Und trotzdem fand ich deinen Text amüsant. Grautuliere =)
!
gepostet am: 21.04.2014

User-Wertung:
10 Punkte

hmmmm, ich finde du ziehst in deiner Review einige falsche Schlüsse aus der Entwicklung Dream Theaters. Ich stimme meinen Vorrednern zu, dass deine Review gut geschrieben ist und kann auch einigen deiner Aussagen zustimmen. Zb. Dass der Hund beim Überalbum SFAM begraben liegt, mit der die Amis ihre beeindruckende 90er Phase gekrönt haben. Oder deine Kritik an Rudess Quietschekeyboardsounds.
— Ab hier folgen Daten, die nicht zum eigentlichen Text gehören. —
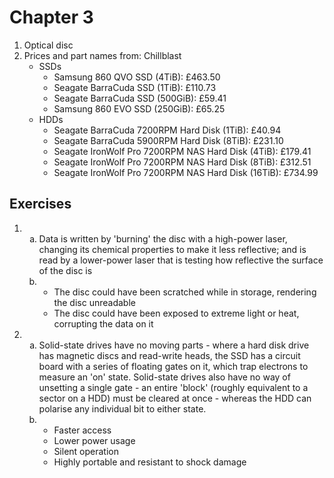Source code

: <style>
    :not(ul) + ol {
        counter-reset: list-ctr;
        list-style-type: none;
        list-style-position: outside;
    }
    :not(ul) + ol > li {
        counter-increment: list-ctr;
    }
    :not(ul) + ol > li::before {
        content:"Q" counter(list-ctr) ". ";
        margin-left: -25px;
    }
    ol ul {
        list-style-type: lower-alpha;
    }
    ol ul ul {
        list-style-type: lower-roman;
    }
    ul ol {
        list-style-type: circle;
    }
    ul {
        list-style-type: decimal;
    }
    ul ul {
        list-style-type: lower-alpha;
    }
    ul ul ul {
        list-style-type: lower-roman;
    }
</style>
# Chapter 3

- Optical disc
- Prices and part names from: Chillblast
  1. SSDs
      1. Samsung 860 QVO SSD (4TiB): £463.50
      1. Seagate BarraCuda SSD (1TiB): £110.73
      1. Seagate BarraCuda SSD (500GiB): £59.41
      1. Samsung 860 EVO SSD (250GiB): £65.25
  1. HDDs
      1. Seagate BarraCuda 7200RPM Hard Disk (1TiB): £40.94
      1. Seagate BarraCuda 5900RPM Hard Disk (8TiB): £231.10
      1. Seagate IronWolf Pro 7200RPM NAS Hard Disk (4TiB): £179.41
      1. Seagate IronWolf Pro 7200RPM NAS Hard Disk (8TiB): £312.51
      1. Seagate IronWolf Pro 7200RPM NAS Hard Disk (16TiB): £734.99

## Exercises

- ​
  - Data is written by 'burning' the disc with a high-power laser, changing its chemical properties to make it less reflective; and is read by a lower-power laser that is testing how reflective the surface of the disc is
  - ​
    1. The disc could have been scratched while in storage, rendering the disc unreadable
    1. The disc could have been exposed to extreme light or heat, corrupting the data on it
- ​
  - Solid-state drives have no moving parts - where a hard disk drive has magnetic discs and read-write heads, the SSD has a circuit board with a series of floating gates on it, which trap electrons to measure an 'on' state. Solid-state drives also have no way of unsetting a single gate - an entire 'block' (roughly equivalent to a sector on a HDD) must be cleared at once - whereas the HDD can polarise any individual bit to either state.
  - ​
    1. Faster access
    1. Lower power usage
    1. Silent operation
    1. Highly portable and resistant to shock damage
Aber ich finde nicht, dass das neue Jahrtausend einen Kulissenwechsel Dream Theaters bewirkt hat, ich finde die Experimente auf 6 Degrees gehen nicht wirklich sehr weit. Hier ein paar psychotische Sounds mehr bei Misunderstoad, The Great Debate und Disappear, dann einmal ein angeschlagener Bombastregler in der Overture und dann mal Metal pur mit The Glass Prison, War inside my Head und The Test that stumped them all. Solch harte Klänge hatten wir bei The Mirror und Dance of Eternity aber auch schon. Richtig herausgefordert hats eigentlich das Nachfolgewerk Train of Thought. Eigentlich blieb vieles bei der alten Formel. Auch die Straightness ist nicht so stark im Vordergrund wie du das beschrieben hast und wenn dann war sie das in den 90ern auch schon. Nur hatten SFAM, Images und Awake vielleicht mehr Göttermelodien, die die Straightness immer gerechtfertigt haben (zB bei Pull me under). Da die Herren aber angekündigt haben, man wolle nach SFAM etwas anderes machen, hab ich mir tiefgehendere Experimente gewünscht. Zb. den Titeltrack als ganzes so gestalten wie das nur mit der Overture gemacht wurde, also als Dream Theater meats Bombast Longtrack? Im Enteffekt lande ich deshalb ebenfalls nur bei einer 10er Bewertung.